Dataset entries
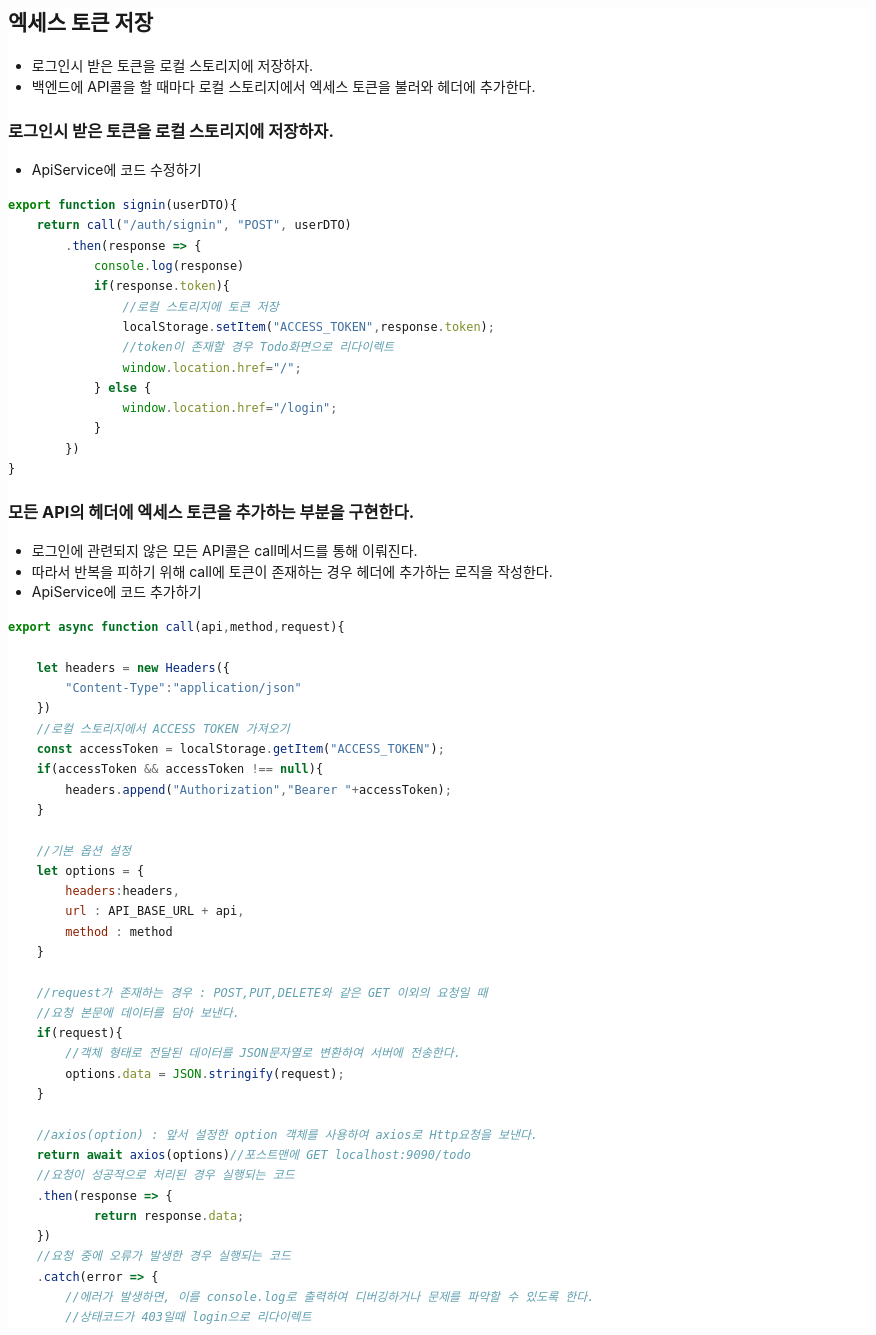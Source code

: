 ## 엑세스 토큰 저장
- 로그인시 받은 토큰을 로컬 스토리지에 저장하자.
- 백엔드에 API콜을 할 때마다 로컬 스토리지에서 엑세스 토큰을 불러와 헤더에 추가한다.

### 로그인시 받은 토큰을 로컬 스토리지에 저장하자.
- ApiService에 코드 수정하기
```js
export function signin(userDTO){
    return call("/auth/signin", "POST", userDTO)
        .then(response => {
            console.log(response)
            if(response.token){
                //로컬 스토리지에 토큰 저장
                localStorage.setItem("ACCESS_TOKEN",response.token);
                //token이 존재할 경우 Todo화면으로 리다이렉트
                window.location.href="/";
            } else {
                window.location.href="/login";
            }
        })
}
```
### 모든 API의 헤더에 엑세스 토큰을 추가하는 부분을 구현한다.
- 로그인에 관련되지 않은 모든 API콜은 call메서드를 통해 이뤄진다.
- 따라서 반복을 피하기 위해 call에 토큰이 존재하는 경우 헤더에 추가하는 로직을 작성한다.
- ApiService에 코드 추가하기
```js
export async function call(api,method,request){

    let headers = new Headers({
        "Content-Type":"application/json"
    })
    //로컬 스토리지에서 ACCESS TOKEN 가져오기
    const accessToken = localStorage.getItem("ACCESS_TOKEN");
    if(accessToken && accessToken !== null){
        headers.append("Authorization","Bearer "+accessToken);
    }

    //기본 옵션 설정
    let options = {
        headers:headers,
        url : API_BASE_URL + api,
        method : method
    }

    //request가 존재하는 경우 : POST,PUT,DELETE와 같은 GET 이외의 요청일 때
    //요청 본문에 데이터를 담아 보낸다.
    if(request){
        //객체 형태로 전달된 데이터를 JSON문자열로 변환하여 서버에 전송한다.
        options.data = JSON.stringify(request);
    }

    //axios(option) : 앞서 설정한 option 객체를 사용하여 axios로 Http요청을 보낸다.
    return await axios(options)//포스트맨에 GET localhost:9090/todo
    //요청이 성공적으로 처리된 경우 실행되는 코드
    .then(response => {
            return response.data;
    })
    //요청 중에 오류가 발생한 경우 실행되는 코드
    .catch(error => {
        //에러가 발생하면, 이를 console.log로 출력하여 디버깅하거나 문제를 파악할 수 있도록 한다.
        //상태코드가 403일때 login으로 리다이렉트
```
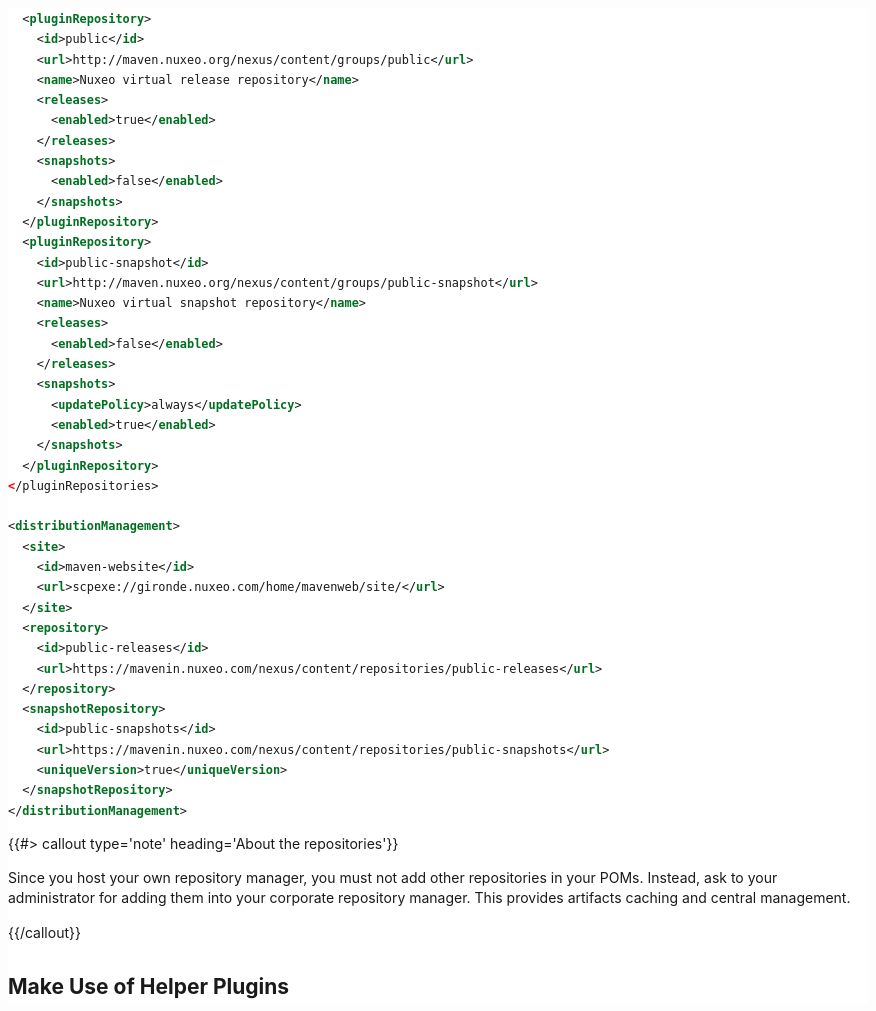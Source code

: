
 ```xml
  <pluginRepository>
    <id>public</id>
    <url>http://maven.nuxeo.org/nexus/content/groups/public</url>
    <name>Nuxeo virtual release repository</name>
    <releases>
      <enabled>true</enabled>
    </releases>
    <snapshots>
      <enabled>false</enabled>
    </snapshots>
  </pluginRepository>
  <pluginRepository>
    <id>public-snapshot</id>
    <url>http://maven.nuxeo.org/nexus/content/groups/public-snapshot</url>
    <name>Nuxeo virtual snapshot repository</name>
    <releases>
      <enabled>false</enabled>
    </releases>
    <snapshots>
      <updatePolicy>always</updatePolicy>
      <enabled>true</enabled>
    </snapshots>
  </pluginRepository>
</pluginRepositories>

<distributionManagement>
  <site>
    <id>maven-website</id>
    <url>scpexe://gironde.nuxeo.com/home/mavenweb/site/</url>
  </site>
  <repository>
    <id>public-releases</id>
    <url>https://mavenin.nuxeo.com/nexus/content/repositories/public-releases</url>
  </repository>
  <snapshotRepository>
    <id>public-snapshots</id>
    <url>https://mavenin.nuxeo.com/nexus/content/repositories/public-snapshots</url>
    <uniqueVersion>true</uniqueVersion>
  </snapshotRepository>
</distributionManagement>
```

{{#> callout type='note' heading='About the repositories'}}

Since you host your own repository manager, you must not add other repositories in your POMs. Instead, ask to your administrator for adding them into your corporate repository manager. This provides artifacts caching and central management.&nbsp;

{{/callout}}

## Make Use of Helper Plugins
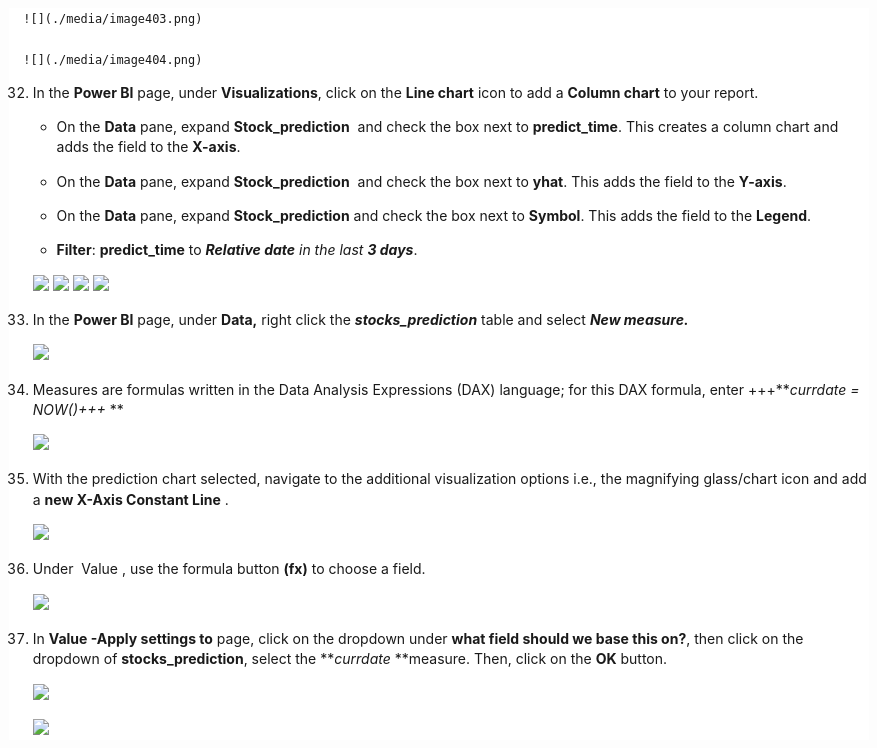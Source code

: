       ![](./media/image403.png)
      
      ![](./media/image404.png)

32. In the **Power BI** page, under **Visualizations**, click on the
    **Line chart** icon to add a **Column chart** to your report.

      - On the **Data** pane, expand **Stock_prediction**  and check the box
        next to **predict_time**. This creates a column chart and adds the
        field to the **X-axis**.
      
      - On the **Data** pane, expand **Stock_prediction**  and check the box
        next to **yhat**. This adds the field to the **Y-axis**.
      
      - On the **Data** pane, expand **Stock_prediction** and check the box
        next to **Symbol**. This adds the field to the **Legend**.
      
      - **Filter**: **predict_time** to ***Relative date** in the last **3
        days***.

      ![](./media/image405.png)
      ![](./media/image406.png)
      ![](./media/image407.png)
      ![](./media/image408.png)

33. In the **Power BI** page, under **Data,** right click
    the ***stocks_prediction*** table and select ***New measure.***

    ![](./media/image409.png)

34. Measures are formulas written in the Data Analysis Expressions (DAX)
    language; for this DAX formula, enter +++***currdate = NOW()+++* **

     ![](./media/image410.png)

35. With the prediction chart selected, navigate to the additional
    visualization options i.e., the magnifying glass/chart icon and add
    a **new X-Axis Constant Line** .

    ![](./media/image411.png)

36. Under  Value , use the formula button **(fx)** to choose a field.

    ![](./media/image412.png)

37. In **Value -Apply settings to** page, click on the dropdown under
    **what field should we base this on?**, then click on the dropdown
    of **stocks_prediction**, select the ***currdate* **measure. Then,
    click on the **OK** button.

      ![](./media/image413.png)
      
      ![](./media/image414.png)
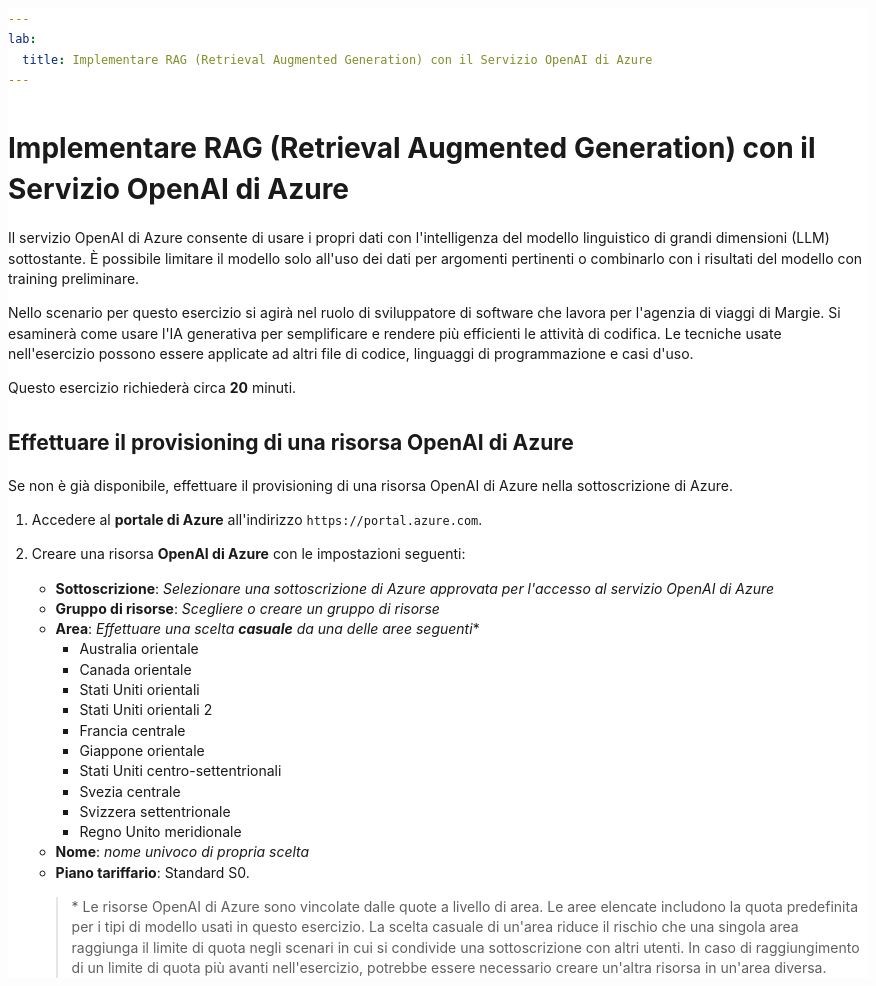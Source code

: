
 ```yaml
---
lab:
  title: Implementare RAG (Retrieval Augmented Generation) con il Servizio OpenAI di Azure
---
```


# Implementare RAG (Retrieval Augmented Generation) con il Servizio OpenAI di Azure

Il servizio OpenAI di Azure consente di usare i propri dati con l'intelligenza del modello linguistico di grandi dimensioni (LLM) sottostante. È possibile limitare il modello solo all'uso dei dati per argomenti pertinenti o combinarlo con i risultati del modello con training preliminare.

Nello scenario per questo esercizio si agirà nel ruolo di sviluppatore di software che lavora per l'agenzia di viaggi di Margie. Si esaminerà come usare l'IA generativa per semplificare e rendere più efficienti le attività di codifica. Le tecniche usate nell'esercizio possono essere applicate ad altri file di codice, linguaggi di programmazione e casi d'uso.

Questo esercizio richiederà circa **20** minuti.

## Effettuare il provisioning di una risorsa OpenAI di Azure

Se non è già disponibile, effettuare il provisioning di una risorsa OpenAI di Azure nella sottoscrizione di Azure.

1. Accedere al **portale di Azure** all'indirizzo `https://portal.azure.com`.
2. Creare una risorsa **OpenAI di Azure** con le impostazioni seguenti:
    - **Sottoscrizione**: *Selezionare una sottoscrizione di Azure approvata per l'accesso al servizio OpenAI di Azure*
    - **Gruppo di risorse**: *Scegliere o creare un gruppo di risorse*
    - **Area**: *Effettuare una scelta **casuale** da una delle aree seguenti*\*
        - Australia orientale
        - Canada orientale
        - Stati Uniti orientali
        - Stati Uniti orientali 2
        - Francia centrale
        - Giappone orientale
        - Stati Uniti centro-settentrionali
        - Svezia centrale
        - Svizzera settentrionale
        - Regno Unito meridionale
    - **Nome**: *nome univoco di propria scelta*
    - **Piano tariffario**: Standard S0.

    > \* Le risorse OpenAI di Azure sono vincolate dalle quote a livello di area. Le aree elencate includono la quota predefinita per i tipi di modello usati in questo esercizio. La scelta casuale di un'area riduce il rischio che una singola area raggiunga il limite di quota negli scenari in cui si condivide una sottoscrizione con altri utenti. In caso di raggiungimento di un limite di quota più avanti nell'esercizio, potrebbe essere necessario creare un'altra risorsa in un'area diversa.
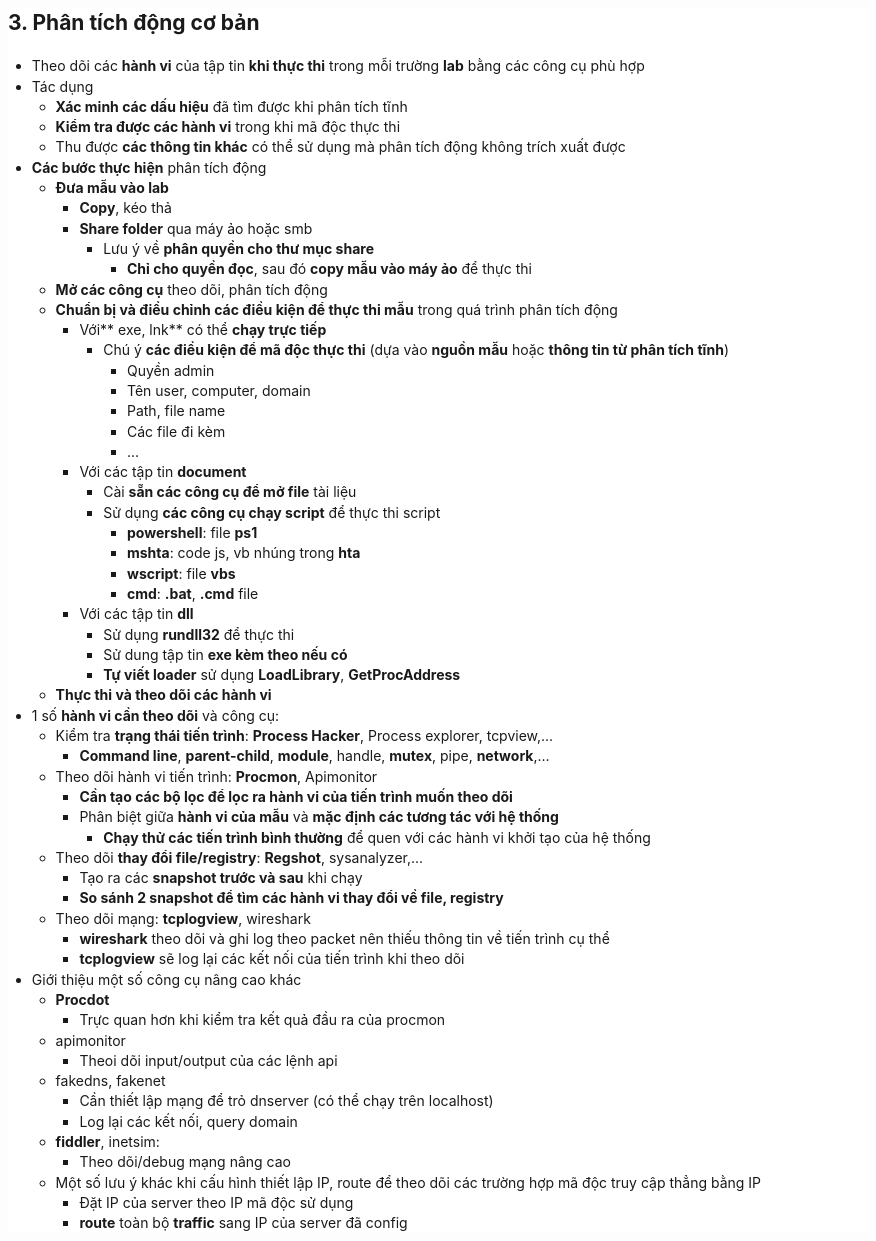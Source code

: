 ## 3. Phân tích động cơ bản
- Theo dõi các **hành vi** của tập tin **khi thực thi** trong mỗi trường **lab** bằng các công cụ phù hợp
- Tác dụng
    - **Xác minh các dấu hiệu** đã tìm được khi phân tích tĩnh
    - **Kiểm tra được các hành vi** trong khi mã độc thực thi
    - Thu được **các thông tin khác** có thể sử dụng mà phân tích động không trích xuất được
- **Các bước thực hiện** phân tích động
    - **Đưa mẫu vào lab**
        - **Copy**, kéo thả
        - **Share folder** qua máy ảo hoặc smb
            - Lưu ý về **phân quyền cho thư mục share**
                - **Chỉ cho quyền đọc**, sau đó **copy mẫu vào máy ảo** để thực thi
    - **Mở các công cụ** theo dõi, phân tích động
    - **Chuẩn bị và điều chỉnh các điều kiện để thực thi mẫu** trong quá trình phân tích động
        - Với** exe, lnk** có thể **chạy trực tiếp**
            - Chú ý **các điều kiện để mã độc thực thi** (dựa vào **nguồn mẫu** hoặc **thông tin từ phân tích tĩnh**)
                - Quyền admin
                - Tên user, computer, domain
                - Path, file name
                - Các file đi kèm
                - ...
        - Với các tập tin **document**
            - Cài **sẵn các công cụ để mở file** tài liệu
            - Sử dụng **các công cụ chạy script** để thực thi script
                - **powershell**: file **ps1**
                - **mshta**: code js, vb nhúng trong **hta**
                - **wscript**: file **vbs**
                - **cmd**: **.bat**, **.cmd** file
        - Với các tập tin **dll**
            - Sử dụng **rundll32** để thực thi
            - Sử dung tập tin **exe kèm theo nếu có**
            - **Tự viết loader** sử dụng **LoadLibrary**, **GetProcAddress**
    - **Thực thi và theo dõi các hành vi**
- 1 số **hành vi cần theo dõi** và công cụ:
    - Kiểm tra **trạng thái tiến trình**: **Process Hacker**, Process explorer, tcpview,...
        - **Command line**, **parent-child**, **module**, handle, **mutex**, pipe, **network**,...
    - Theo dõi hành vi tiến trình: **Procmon**, Apimonitor
        - **Cần tạo các bộ lọc để lọc ra hành vi của tiến trình muốn theo dõi**
        - Phân biệt giữa **hành vi của mẫu** và **mặc định các tương tác với hệ thống**
            - **Chạy thử các tiến trình bình thường** để quen với các hành vi khởi tạo của hệ thống
    - Theo dõi **thay đổi file/registry**: **Regshot**, sysanalyzer,...
        - Tạo ra các **snapshot trước và sau** khi chạy
        - **So sánh 2 snapshot để tìm các hành vi thay đổi về file, registry**
    - Theo dõi mạng: **tcplogview**, wireshark
        - **wireshark** theo dõi và ghi log theo packet nên thiếu thông tin về tiến trình cụ thể
        - **tcplogview** sẽ log lại các kết nối của tiến trình khi theo dõi
- Giới thiệu một số công cụ nâng cao khác
    - **Procdot**
        - Trực quan hơn khi kiểm tra kết quả đầu ra của procmon
    - apimonitor
        - Theoi dõi input/output của các lệnh api
    - fakedns, fakenet
        - Cần thiết lập mạng để trỏ dnserver (có thể chạy trên localhost)
        - Log lại các kết nối, query domain
    - **fiddler**, inetsim: 
        - Theo dõi/debug mạng nâng cao
    - Một số lưu ý khác khi cấu hình thiết lập IP, route để theo dõi các trường hợp mã độc truy cập thẳng bằng IP
        - Đặt IP của server theo IP mã độc sử dụng
        - **route** toàn bộ **traffic** sang IP của server đã config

- PROBLEM -
Copy the lines that hold the word "esercizio". Take them from the records above.

- WRITTEN SOLUTION -
Nello scenario per questo esercizio si agirà nel ruolo di sviluppatore di software che lavora per l'agenzia di viaggi di Margie. Si esaminerà come usare l'IA generativa per semplificare e rendere più efficienti le attività di codifica. Le tecniche usate nell'esercizio possono essere applicate ad altri file di codice, linguaggi di programmazione e casi d'uso.
Questo esercizio richiederà circa **20** minuti.
    > \* Le risorse OpenAI di Azure sono vincolate dalle quote a livello di area. Le aree elencate includono la quota predefinita per i tipi di modello usati in questo esercizio. La scelta casuale di un'area riduce il rischio che una singola area raggiunga il limite di quota negli scenari in cui si condivide una sottoscrizione con altri utenti. In caso di raggiungimento di un limite di quota più avanti nell'esercizio, potrebbe essere necessario creare un'altra risorsa in un'area diversa.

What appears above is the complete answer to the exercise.